> [Provided data]
==*==
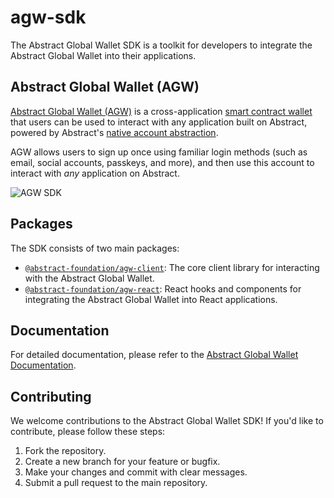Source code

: # agw-sdk
The Abstract Global Wallet SDK is a toolkit for developers to integrate the Abstract Global Wallet into their applications.

## Abstract Global Wallet (AGW)

[Abstract Global Wallet (AGW)](https://docs.abs.xyz/overview) is a cross-application [smart contract wallet](https://docs.abs.xyz/how-abstract-works/native-account-abstraction/smart-contract-wallets) that users can be used to interact with any application built on Abstract, powered by Abstract's [native account abstraction](https://docs.abs.xyz/how-abstract-works/native-account-abstraction).

AGW allows users to sign up once using familiar login methods (such as email, social accounts, passkeys, and more), and then use this account to interact with *any* application on Abstract.

![AGW SDK](https://pbs.twimg.com/media/GWF7DpqWkAAQJ2f?format=jpg&name=medium)


## Packages

The SDK consists of two main packages:

- [`@abstract-foundation/agw-client`](https://www.npmjs.com/package/@abstract-foundation/agw-client): The core client library for interacting with the Abstract Global Wallet.
- [`@abstract-foundation/agw-react`](https://www.npmjs.com/package/@abstract-foundation/agw-react): React hooks and components for integrating the Abstract Global Wallet into React applications.


## Documentation

For detailed documentation, please refer to the [Abstract Global Wallet Documentation](https://docs.abs.xyz/overview).

## Contributing

We welcome contributions to the Abstract Global Wallet SDK! If you'd like to contribute, please follow these steps:

1. Fork the repository.
2. Create a new branch for your feature or bugfix.
3. Make your changes and commit with clear messages.
4. Submit a pull request to the main repository.
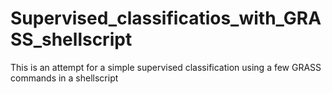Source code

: # Supervised_classificatios_with_GRASS_shellscript
This is an attempt for a simple supervised classification using a few GRASS commands in a shellscript
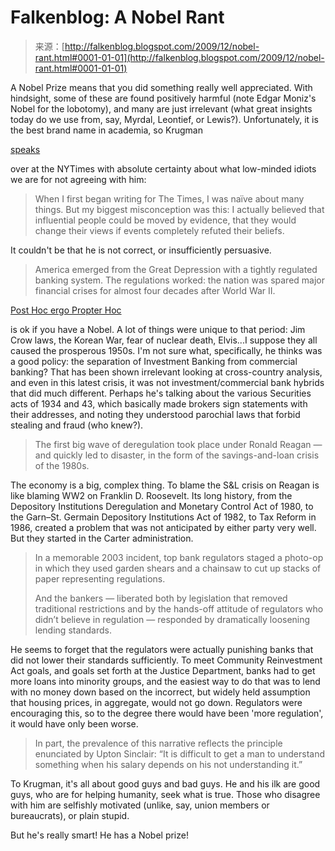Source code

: <!--yml
category: 未分类
date: 2024-05-12 21:41:16
-->

# Falkenblog: A Nobel Rant

> 来源：[http://falkenblog.blogspot.com/2009/12/nobel-rant.html#0001-01-01](http://falkenblog.blogspot.com/2009/12/nobel-rant.html#0001-01-01)

A Nobel Prize means that you did something really well appreciated. With hindsight, some of these are found positively harmful (note Edgar Moniz's Nobel for the lobotomy), and many are just irrelevant (what great insights today do we use from, say, Myrdal, Leontief, or Lewis?). Unfortunately, it is the best brand name in academia, so Krugman

[speaks](http://www.nytimes.com/2009/12/14/opinion/14krugman.html?_r=1&em)

over at the NYTimes with absolute certainty about what low-minded idiots we are for not agreeing with him:

> When I first began writing for The Times, I was naïve about many things. But my biggest misconception was this: I actually believed that influential people could be moved by evidence, that they would change their views if events completely refuted their beliefs.

It couldn't be that he is not correct, or insufficiently persuasive.

> America emerged from the Great Depression with a tightly regulated banking system. The regulations worked: the nation was spared major financial crises for almost four decades after World War II.

[Post Hoc ergo Propter Hoc](http://en.wikipedia.org/wiki/Post_hoc_ergo_propter_hoc)

is ok if you have a Nobel. A lot of things were unique to that period: Jim Crow laws, the Korean War, fear of nuclear death, Elvis...I suppose they all caused the prosperous 1950s. I'm not sure what, specifically, he thinks was a good policy: the separation of Investment Banking from commercial banking? That has been shown irrelevant looking at cross-country analysis, and even in this latest crisis, it was not investment/commercial bank hybrids that did much different. Perhaps he's talking about the various Securities acts of 1934 and 43, which basically made brokers sign statements with their addresses, and noting they understood parochial laws that forbid stealing and fraud (who knew?).

> The first big wave of deregulation took place under Ronald Reagan — and quickly led to disaster, in the form of the savings-and-loan crisis of the 1980s.

The economy is a big, complex thing. To blame the S&L crisis on Reagan is like blaming WW2 on Franklin D. Roosevelt. Its long history, from the Depository Institutions Deregulation and Monetary Control Act of 1980, to the Garn–St. Germain Depository Institutions Act of 1982, to Tax Reform in 1986, created a problem that was not anticipated by either party very well. But they started in the Carter administration.

> In a memorable 2003 incident, top bank regulators staged a photo-op in which they used garden shears and a chainsaw to cut up stacks of paper representing regulations.
> 
> And the bankers — liberated both by legislation that removed traditional restrictions and by the hands-off attitude of regulators who didn’t believe in regulation — responded by dramatically loosening lending standards.

He seems to forget that the regulators were actually punishing banks that did not lower their standards sufficiently. To meet Community Reinvestment Act goals, and goals set forth at the Justice Department, banks had to get more loans into minority groups, and the easiest way to do that was to lend with no money down based on the incorrect, but widely held assumption that housing prices, in aggregate, would not go down. Regulators were encouraging this, so to the degree there would have been 'more regulation', it would have only been worse.

> In part, the prevalence of this narrative reflects the principle enunciated by Upton Sinclair: “It is difficult to get a man to understand something when his salary depends on his not understanding it.”

To Krugman, it's all about good guys and bad guys. He and his ilk are good guys, who are for helping humanity, seek what is true. Those who disagree with him are selfishly motivated (unlike, say, union members or bureaucrats), or plain stupid.

But he's really smart! He has a Nobel prize!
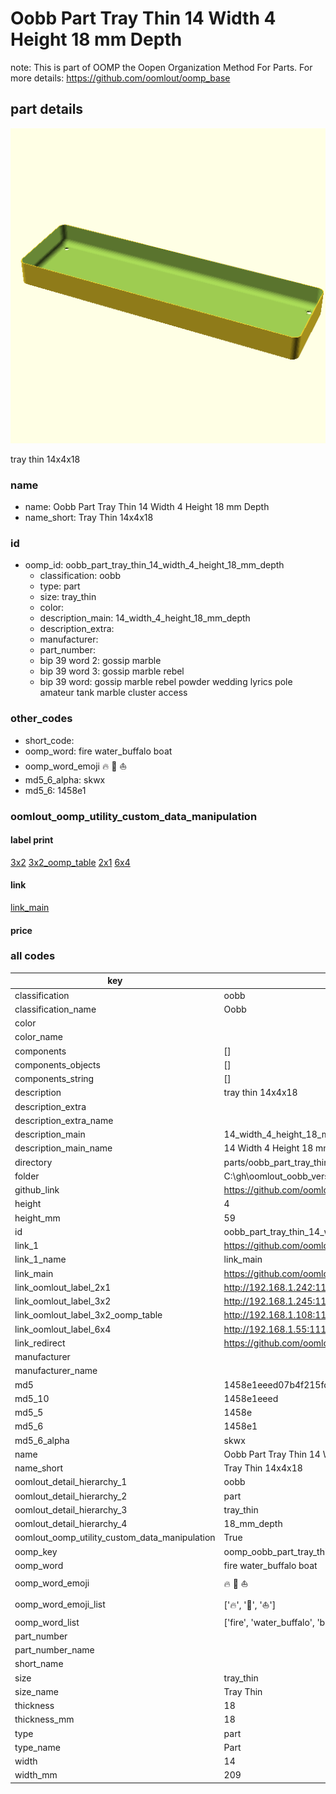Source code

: # Oobb Part Tray Thin 14 Width 4 Height 18 mm Depth  

note: This is part of OOMP the Oopen Organization Method For Parts. For more details: https://github.com/oomlout/oomp_base

##  part details
  

[![](3dpr.png)](3dpr.png)

tray thin 14x4x18



### name
* name: Oobb Part Tray Thin 14 Width 4 Height 18 mm Depth
* name_short: Tray Thin 14x4x18 
### id
* oomp_id: oobb_part_tray_thin_14_width_4_height_18_mm_depth
  * classification: oobb
  * type: part
  * size: tray_thin
  * color: 
  * description_main: 14_width_4_height_18_mm_depth
  * description_extra: 
  * manufacturer: 
  * part_number: 
  * bip 39 word 2: gossip marble
  * bip 39 word 3: gossip marble rebel
  * bip 39 word: gossip marble rebel powder wedding lyrics pole amateur tank marble cluster access

### other_codes
* short_code: 
* oomp_word: fire water_buffalo boat
* oomp_word_emoji :fire: :water_buffalo: :boat:
* md5_6_alpha: skwx
* md5_6: 1458e1






### oomlout_oomp_utility_custom_data_manipulation
#### label print
[3x2](http://192.168.1.245:1112/?label=oomp%20skwx)
[3x2_oomp_table](http://192.168.1.108:1112/?label=oomp%20skwx)
[2x1](http://192.168.1.242:1112/?label=oomp%20skwx)
[6x4](http://192.168.1.55:1112/?label=oomp%20skwx)    

#### link

[link_main](https://github.com/oomlout/oomlout_oobb_version_4_generated_parts/tree/main/navigation_oomp/oobb/part/tray_thin/14_width_4_height_18_mm_depth/part)                              

#### price







### all codes 
| key | value |  
| --- | --- |  
| classification | oobb |  
| classification_name | Oobb |  
| color |  |  
| color_name |  |  
| components | [] |  
| components_objects | [] |  
| components_string | [] |  
| description | tray thin 14x4x18 |  
| description_extra |  |  
| description_extra_name |  |  
| description_main | 14_width_4_height_18_mm_depth |  
| description_main_name | 14 Width 4 Height 18 mm Depth |  
| directory | parts/oobb_part_tray_thin_14_width_4_height_18_mm_depth |  
| folder | C:\gh\oomlout_oobb_version_4_generated_parts\parts\oobb_part_tray_thin_14_width_4_height_18_mm_depth |  
| github_link | https://github.com/oomlout/oomlout_oomp_part_src/tree/main/parts/oobb_part_tray_thin_14_width_4_height_18_mm_depth |  
| height | 4 |  
| height_mm | 59 |  
| id | oobb_part_tray_thin_14_width_4_height_18_mm_depth |  
| link_1 | https://github.com/oomlout/oomlout_oobb_version_4_generated_parts/tree/main/navigation_oomp/oobb/part/tray_thin/14_width_4_height_18_mm_depth/part |  
| link_1_name | link_main |  
| link_main | https://github.com/oomlout/oomlout_oobb_version_4_generated_parts/tree/main/navigation_oomp/oobb/part/tray_thin/14_width_4_height_18_mm_depth/part |  
| link_oomlout_label_2x1 | http://192.168.1.242:1112/?label=oomp%20skwx |  
| link_oomlout_label_3x2 | http://192.168.1.245:1112/?label=oomp%20skwx |  
| link_oomlout_label_3x2_oomp_table | http://192.168.1.108:1112/?label=oomp%20skwx |  
| link_oomlout_label_6x4 | http://192.168.1.55:1112/?label=oomp%20skwx |  
| link_redirect | https://github.com/oomlout/oomlout_oobb_version_4_generated_parts/tree/main/parts/oobb_tray_thin_14_04_18 |  
| manufacturer |  |  
| manufacturer_name |  |  
| md5 | 1458e1eeed07b4f215fc7a936661eb27 |  
| md5_10 | 1458e1eeed |  
| md5_5 | 1458e |  
| md5_6 | 1458e1 |  
| md5_6_alpha | skwx |  
| name | Oobb Part Tray Thin 14 Width 4 Height 18 mm Depth |  
| name_short | Tray Thin 14x4x18  |  
| oomlout_detail_hierarchy_1 | oobb |  
| oomlout_detail_hierarchy_2 | part |  
| oomlout_detail_hierarchy_3 | tray_thin |  
| oomlout_detail_hierarchy_4 | 18_mm_depth |  
| oomlout_oomp_utility_custom_data_manipulation | True |  
| oomp_key | oomp_oobb_part_tray_thin_14_width_4_height_18_mm_depth |  
| oomp_word | fire water_buffalo boat |  
| oomp_word_emoji | :fire: :water_buffalo: :boat: |  
| oomp_word_emoji_list | [':fire:', ':water_buffalo:', ':boat:'] |  
| oomp_word_list | ['fire', 'water_buffalo', 'boat'] |  
| part_number |  |  
| part_number_name |  |  
| short_name |  |  
| size | tray_thin |  
| size_name | Tray Thin |  
| thickness | 18 |  
| thickness_mm | 18 |  
| type | part |  
| type_name | Part |  
| width | 14 |  
| width_mm | 209 |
==*==
> [About this exercise]
Show every line of the listing that includes the word "irrelevant".

> [Response for this exercise]
A Nobel Prize means that you did something really well appreciated. With hindsight, some of these are found positively harmful (note Edgar Moniz's Nobel for the lobotomy), and many are just irrelevant (what great insights today do we use from, say, Myrdal, Leontief, or Lewis?). Unfortunately, it is the best brand name in academia, so Krugman
is ok if you have a Nobel. A lot of things were unique to that period: Jim Crow laws, the Korean War, fear of nuclear death, Elvis...I suppose they all caused the prosperous 1950s. I'm not sure what, specifically, he thinks was a good policy: the separation of Investment Banking from commercial banking? That has been shown irrelevant looking at cross-country analysis, and even in this latest crisis, it was not investment/commercial bank hybrids that did much different. Perhaps he's talking about the various Securities acts of 1934 and 43, which basically made brokers sign statements with their addresses, and noting they understood parochial laws that forbid stealing and fraud (who knew?).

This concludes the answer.